Stored entries:

===============

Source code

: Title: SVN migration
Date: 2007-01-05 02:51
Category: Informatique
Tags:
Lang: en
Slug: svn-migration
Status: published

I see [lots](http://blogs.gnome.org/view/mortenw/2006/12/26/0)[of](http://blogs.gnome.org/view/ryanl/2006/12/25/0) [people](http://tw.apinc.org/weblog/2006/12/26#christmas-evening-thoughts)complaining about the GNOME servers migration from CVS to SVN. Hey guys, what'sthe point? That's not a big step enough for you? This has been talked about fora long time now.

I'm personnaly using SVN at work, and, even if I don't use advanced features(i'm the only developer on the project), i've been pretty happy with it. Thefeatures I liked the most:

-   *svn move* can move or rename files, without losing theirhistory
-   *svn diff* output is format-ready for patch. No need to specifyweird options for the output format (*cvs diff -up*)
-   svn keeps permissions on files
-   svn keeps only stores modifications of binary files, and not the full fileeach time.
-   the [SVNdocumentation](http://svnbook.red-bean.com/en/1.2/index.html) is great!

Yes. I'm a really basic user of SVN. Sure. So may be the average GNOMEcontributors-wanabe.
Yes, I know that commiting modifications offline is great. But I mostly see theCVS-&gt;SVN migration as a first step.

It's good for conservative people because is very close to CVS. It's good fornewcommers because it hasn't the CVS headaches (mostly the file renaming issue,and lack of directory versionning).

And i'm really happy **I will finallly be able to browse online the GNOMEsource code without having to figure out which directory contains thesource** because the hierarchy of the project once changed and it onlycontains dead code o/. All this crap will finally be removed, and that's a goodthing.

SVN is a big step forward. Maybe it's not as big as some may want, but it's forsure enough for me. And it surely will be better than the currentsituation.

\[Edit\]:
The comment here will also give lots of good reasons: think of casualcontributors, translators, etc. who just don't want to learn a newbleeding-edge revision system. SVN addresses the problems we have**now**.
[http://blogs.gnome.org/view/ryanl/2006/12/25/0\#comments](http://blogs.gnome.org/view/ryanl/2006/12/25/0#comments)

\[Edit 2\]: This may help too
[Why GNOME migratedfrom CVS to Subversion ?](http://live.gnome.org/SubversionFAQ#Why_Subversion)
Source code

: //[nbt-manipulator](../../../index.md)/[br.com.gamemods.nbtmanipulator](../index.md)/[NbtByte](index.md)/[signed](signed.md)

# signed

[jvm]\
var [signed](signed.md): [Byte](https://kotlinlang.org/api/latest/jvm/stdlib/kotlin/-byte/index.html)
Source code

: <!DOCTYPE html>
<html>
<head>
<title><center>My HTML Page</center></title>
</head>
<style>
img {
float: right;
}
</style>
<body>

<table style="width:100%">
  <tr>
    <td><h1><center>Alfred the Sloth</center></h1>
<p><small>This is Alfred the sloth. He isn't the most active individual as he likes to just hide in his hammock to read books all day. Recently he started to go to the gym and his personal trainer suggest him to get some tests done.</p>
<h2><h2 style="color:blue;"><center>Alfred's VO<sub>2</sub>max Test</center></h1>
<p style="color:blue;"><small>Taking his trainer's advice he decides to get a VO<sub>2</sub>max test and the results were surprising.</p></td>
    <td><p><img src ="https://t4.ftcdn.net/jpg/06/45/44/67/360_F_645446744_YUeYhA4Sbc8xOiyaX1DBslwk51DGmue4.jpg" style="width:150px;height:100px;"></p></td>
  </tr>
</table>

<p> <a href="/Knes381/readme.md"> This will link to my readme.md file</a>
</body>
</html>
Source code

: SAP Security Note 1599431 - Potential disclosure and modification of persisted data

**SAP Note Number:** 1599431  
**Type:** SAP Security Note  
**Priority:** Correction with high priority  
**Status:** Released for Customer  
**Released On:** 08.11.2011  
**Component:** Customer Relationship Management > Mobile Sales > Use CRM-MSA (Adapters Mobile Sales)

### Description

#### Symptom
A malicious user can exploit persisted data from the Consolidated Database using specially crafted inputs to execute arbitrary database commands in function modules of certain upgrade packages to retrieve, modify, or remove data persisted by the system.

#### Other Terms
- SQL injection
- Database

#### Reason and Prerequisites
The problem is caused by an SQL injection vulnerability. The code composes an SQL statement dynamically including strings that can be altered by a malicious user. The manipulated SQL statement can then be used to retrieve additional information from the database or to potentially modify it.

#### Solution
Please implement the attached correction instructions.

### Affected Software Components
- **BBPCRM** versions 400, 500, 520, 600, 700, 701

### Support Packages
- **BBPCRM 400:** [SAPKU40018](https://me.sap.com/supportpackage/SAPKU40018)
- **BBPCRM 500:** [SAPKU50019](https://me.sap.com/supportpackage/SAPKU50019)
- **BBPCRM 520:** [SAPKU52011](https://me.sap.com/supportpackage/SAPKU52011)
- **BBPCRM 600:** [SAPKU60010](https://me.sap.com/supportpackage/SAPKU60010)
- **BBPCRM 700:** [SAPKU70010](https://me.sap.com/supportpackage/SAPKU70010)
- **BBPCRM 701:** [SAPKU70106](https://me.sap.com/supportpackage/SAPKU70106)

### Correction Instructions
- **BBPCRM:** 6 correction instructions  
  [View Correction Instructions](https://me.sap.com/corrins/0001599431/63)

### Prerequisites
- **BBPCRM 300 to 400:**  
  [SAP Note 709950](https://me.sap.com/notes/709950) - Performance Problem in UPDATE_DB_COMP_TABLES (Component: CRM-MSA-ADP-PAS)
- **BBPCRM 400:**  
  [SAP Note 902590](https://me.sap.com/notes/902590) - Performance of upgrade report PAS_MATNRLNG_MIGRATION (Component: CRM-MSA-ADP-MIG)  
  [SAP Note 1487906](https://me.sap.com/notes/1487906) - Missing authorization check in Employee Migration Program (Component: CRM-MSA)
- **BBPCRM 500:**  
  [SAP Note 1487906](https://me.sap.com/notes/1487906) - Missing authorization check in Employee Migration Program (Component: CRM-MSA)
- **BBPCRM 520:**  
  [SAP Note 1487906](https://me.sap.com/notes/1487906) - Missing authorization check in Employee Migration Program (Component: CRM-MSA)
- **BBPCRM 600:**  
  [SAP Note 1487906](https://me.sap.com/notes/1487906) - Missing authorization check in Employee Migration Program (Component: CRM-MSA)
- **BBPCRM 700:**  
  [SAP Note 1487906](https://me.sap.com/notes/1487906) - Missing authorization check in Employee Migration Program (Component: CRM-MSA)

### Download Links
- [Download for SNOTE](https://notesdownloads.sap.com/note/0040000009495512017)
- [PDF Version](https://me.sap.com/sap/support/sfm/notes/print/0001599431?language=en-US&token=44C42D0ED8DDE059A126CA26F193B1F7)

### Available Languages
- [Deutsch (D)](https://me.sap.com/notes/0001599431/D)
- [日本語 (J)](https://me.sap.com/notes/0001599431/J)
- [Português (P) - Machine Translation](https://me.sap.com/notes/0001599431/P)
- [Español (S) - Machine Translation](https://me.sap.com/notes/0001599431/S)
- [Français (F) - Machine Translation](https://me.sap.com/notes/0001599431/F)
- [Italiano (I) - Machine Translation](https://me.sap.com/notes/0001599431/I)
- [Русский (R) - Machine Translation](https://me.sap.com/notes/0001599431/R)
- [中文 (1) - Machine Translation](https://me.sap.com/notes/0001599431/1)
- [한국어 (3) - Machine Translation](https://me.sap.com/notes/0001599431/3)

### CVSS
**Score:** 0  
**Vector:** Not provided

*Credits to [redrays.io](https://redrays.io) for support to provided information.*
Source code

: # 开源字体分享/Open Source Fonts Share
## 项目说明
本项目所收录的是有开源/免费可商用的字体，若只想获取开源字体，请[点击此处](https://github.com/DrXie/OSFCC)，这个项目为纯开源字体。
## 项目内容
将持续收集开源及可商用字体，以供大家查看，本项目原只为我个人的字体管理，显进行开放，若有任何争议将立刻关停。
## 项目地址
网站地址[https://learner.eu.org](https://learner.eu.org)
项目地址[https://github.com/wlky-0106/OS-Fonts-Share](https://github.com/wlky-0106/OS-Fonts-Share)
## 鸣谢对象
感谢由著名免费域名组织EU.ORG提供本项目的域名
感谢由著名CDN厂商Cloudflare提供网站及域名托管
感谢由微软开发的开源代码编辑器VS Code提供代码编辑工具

===============

[Task description] Restate word for word only the lines above from the line containing "may help too" to the line containing "#### Symptom", both of them included.

[Solved exercise]
\[Edit 2\]: This may help too
[Why GNOME migratedfrom CVS to Subversion ?](http://live.gnome.org/SubversionFAQ#Why_Subversion)
Source code

: //[nbt-manipulator](../../../index.md)/[br.com.gamemods.nbtmanipulator](../index.md)/[NbtByte](index.md)/[signed](signed.md)

# signed

[jvm]\
var [signed](signed.md): [Byte](https://kotlinlang.org/api/latest/jvm/stdlib/kotlin/-byte/index.html)
Source code

: <!DOCTYPE html>
<html>
<head>
<title><center>My HTML Page</center></title>
</head>
<style>
img {
float: right;
}
</style>
<body>

<table style="width:100%">
  <tr>
    <td><h1><center>Alfred the Sloth</center></h1>
<p><small>This is Alfred the sloth. He isn't the most active individual as he likes to just hide in his hammock to read books all day. Recently he started to go to the gym and his personal trainer suggest him to get some tests done.</p>
<h2><h2 style="color:blue;"><center>Alfred's VO<sub>2</sub>max Test</center></h1>
<p style="color:blue;"><small>Taking his trainer's advice he decides to get a VO<sub>2</sub>max test and the results were surprising.</p></td>
    <td><p><img src ="https://t4.ftcdn.net/jpg/06/45/44/67/360_F_645446744_YUeYhA4Sbc8xOiyaX1DBslwk51DGmue4.jpg" style="width:150px;height:100px;"></p></td>
  </tr>
</table>

<p> <a href="/Knes381/readme.md"> This will link to my readme.md file</a>
</body>
</html>
Source code

: SAP Security Note 1599431 - Potential disclosure and modification of persisted data

**SAP Note Number:** 1599431  
**Type:** SAP Security Note  
**Priority:** Correction with high priority  
**Status:** Released for Customer  
**Released On:** 08.11.2011  
**Component:** Customer Relationship Management > Mobile Sales > Use CRM-MSA (Adapters Mobile Sales)

### Description

#### Symptom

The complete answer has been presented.